# Photos Fuji can't take



## SquarePeg

Not a news article but a blog entry that I thought @Gary A. and @jcdeboever would appreciate.

photos that the Fuji X-Pro 1 can't take


----------



## waday

How dare you post those awful photos. I demand that this thread be closed immediately for hurting my eyeballs.



(I'm joking, just in case anything thinks otherwise...)


----------



## 480sparky

How dare they even call those images "photos". They're not even snapshots. 

I wish I had never clicked on that link and witnessed such garbage. I was just sitting down to lunch. Thank you for ruining my appetite.

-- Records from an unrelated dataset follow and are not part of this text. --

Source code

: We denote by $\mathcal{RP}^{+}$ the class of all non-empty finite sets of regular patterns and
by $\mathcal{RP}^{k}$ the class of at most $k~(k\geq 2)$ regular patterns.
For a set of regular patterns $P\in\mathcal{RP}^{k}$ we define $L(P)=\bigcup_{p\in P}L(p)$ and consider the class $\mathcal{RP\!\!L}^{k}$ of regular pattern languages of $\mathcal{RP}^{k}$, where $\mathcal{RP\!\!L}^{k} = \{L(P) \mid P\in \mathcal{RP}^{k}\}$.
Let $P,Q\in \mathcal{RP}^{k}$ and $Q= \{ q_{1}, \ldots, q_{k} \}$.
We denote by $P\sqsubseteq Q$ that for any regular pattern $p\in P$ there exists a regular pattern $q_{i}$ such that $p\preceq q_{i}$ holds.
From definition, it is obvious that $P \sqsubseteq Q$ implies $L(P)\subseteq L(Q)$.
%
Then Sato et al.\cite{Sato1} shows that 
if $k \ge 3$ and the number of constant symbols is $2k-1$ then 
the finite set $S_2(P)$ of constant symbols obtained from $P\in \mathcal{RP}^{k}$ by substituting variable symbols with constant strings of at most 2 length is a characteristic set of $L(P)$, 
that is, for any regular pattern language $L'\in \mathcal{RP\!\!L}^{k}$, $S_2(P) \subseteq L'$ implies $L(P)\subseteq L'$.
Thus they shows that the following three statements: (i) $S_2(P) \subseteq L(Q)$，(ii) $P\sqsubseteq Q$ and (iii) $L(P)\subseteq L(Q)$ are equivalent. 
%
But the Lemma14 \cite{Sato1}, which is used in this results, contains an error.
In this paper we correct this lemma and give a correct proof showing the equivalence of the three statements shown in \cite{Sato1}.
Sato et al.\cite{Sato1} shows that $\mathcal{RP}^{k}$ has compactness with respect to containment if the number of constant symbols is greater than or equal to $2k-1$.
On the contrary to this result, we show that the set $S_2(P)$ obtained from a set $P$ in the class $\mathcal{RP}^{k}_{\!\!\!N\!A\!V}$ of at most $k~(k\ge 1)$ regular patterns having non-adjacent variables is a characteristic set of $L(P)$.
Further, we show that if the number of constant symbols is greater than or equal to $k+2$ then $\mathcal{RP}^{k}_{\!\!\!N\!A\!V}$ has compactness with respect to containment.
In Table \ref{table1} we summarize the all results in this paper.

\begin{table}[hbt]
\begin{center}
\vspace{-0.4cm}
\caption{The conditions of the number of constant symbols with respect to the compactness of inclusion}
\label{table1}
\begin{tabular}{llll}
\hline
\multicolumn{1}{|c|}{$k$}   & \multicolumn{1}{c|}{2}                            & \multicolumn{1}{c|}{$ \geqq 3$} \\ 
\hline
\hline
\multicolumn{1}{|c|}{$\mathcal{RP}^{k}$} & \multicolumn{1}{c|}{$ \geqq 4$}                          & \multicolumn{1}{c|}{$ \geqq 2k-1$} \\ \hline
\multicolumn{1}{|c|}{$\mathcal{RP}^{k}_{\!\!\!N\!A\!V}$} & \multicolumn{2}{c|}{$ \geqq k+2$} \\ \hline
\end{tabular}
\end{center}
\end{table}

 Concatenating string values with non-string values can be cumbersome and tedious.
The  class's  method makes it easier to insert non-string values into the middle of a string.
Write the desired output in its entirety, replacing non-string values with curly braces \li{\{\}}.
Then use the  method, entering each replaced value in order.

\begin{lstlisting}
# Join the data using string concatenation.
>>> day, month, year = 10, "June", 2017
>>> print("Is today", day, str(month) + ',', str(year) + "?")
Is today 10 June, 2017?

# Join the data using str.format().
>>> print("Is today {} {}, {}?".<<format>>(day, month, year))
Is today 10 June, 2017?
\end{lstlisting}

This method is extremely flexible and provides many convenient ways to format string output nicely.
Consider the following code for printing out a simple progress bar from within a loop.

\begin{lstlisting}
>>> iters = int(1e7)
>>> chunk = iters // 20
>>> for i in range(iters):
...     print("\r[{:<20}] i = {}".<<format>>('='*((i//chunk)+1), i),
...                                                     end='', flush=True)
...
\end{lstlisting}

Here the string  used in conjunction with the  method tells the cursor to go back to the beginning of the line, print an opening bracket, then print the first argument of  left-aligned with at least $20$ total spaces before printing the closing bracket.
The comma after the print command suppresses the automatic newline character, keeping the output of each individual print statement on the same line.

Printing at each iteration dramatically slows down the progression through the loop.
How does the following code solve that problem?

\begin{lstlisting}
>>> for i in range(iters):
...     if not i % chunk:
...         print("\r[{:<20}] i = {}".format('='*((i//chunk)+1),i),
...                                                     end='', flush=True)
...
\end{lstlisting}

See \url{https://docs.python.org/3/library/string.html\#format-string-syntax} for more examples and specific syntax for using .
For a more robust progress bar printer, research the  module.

I may be turned off of photography due to my instant nausea. I must go home now so I can toss all my gear into the river .

I will now pray every day to never see such horrible images. Images that should never be allowed on the innerwebs.


----------



## astroNikon

Funny


----------



## jcdeboever

SquarePeg said:


> Not a news article but a blog entry that I thought @Gary A. and @jcdeboever would appreciate.
> 
> photos that the Fuji X-Pro 1 can't take


Can't take wildlife or sports action either. You should have never brought that crappy $100, 50-230 to that softball game, what were you thinking? And then me, taking pics of unpredictable people off a diving board at a pool party, stupid me.


----------



## Gary A.

LOL ... the XP1 was truly one dog of a slow camera.  It did very thing slow, it AF slow, it wrote to the card slow it updated the EVF slow.  When it got dark that dog of a camera started howling.  The XP1 made me go back to how I shot film ... with an anticipatory methodology as opposed to a reactionary response I had developed with my 1D cameras. The XP1 actually made me a better digital photography.






XP1





XP1





XP1





XP1

The saving grace of the camera was that it is one pretty camera.  (The XP1 took its time, but it did captured a good image ... when it got around to it.)


----------



## nerwin

Sooooo the looks of your camera matters now?


----------



## Gary A.

nerwin said:


> Sooooo the looks of your camera matters now?


Yep, it always has to some degree.  One example: When I was shooting Nikon (film only days), I lugged around the much much heavier 180mm instead of the much lighter 200mm because the 200mm was ugly.  I actually purchased the XP1 based entirely on looks.  I saw it in my camera store and walked out with it not every owning a Fuji before or knowing anything in particular about the XP1.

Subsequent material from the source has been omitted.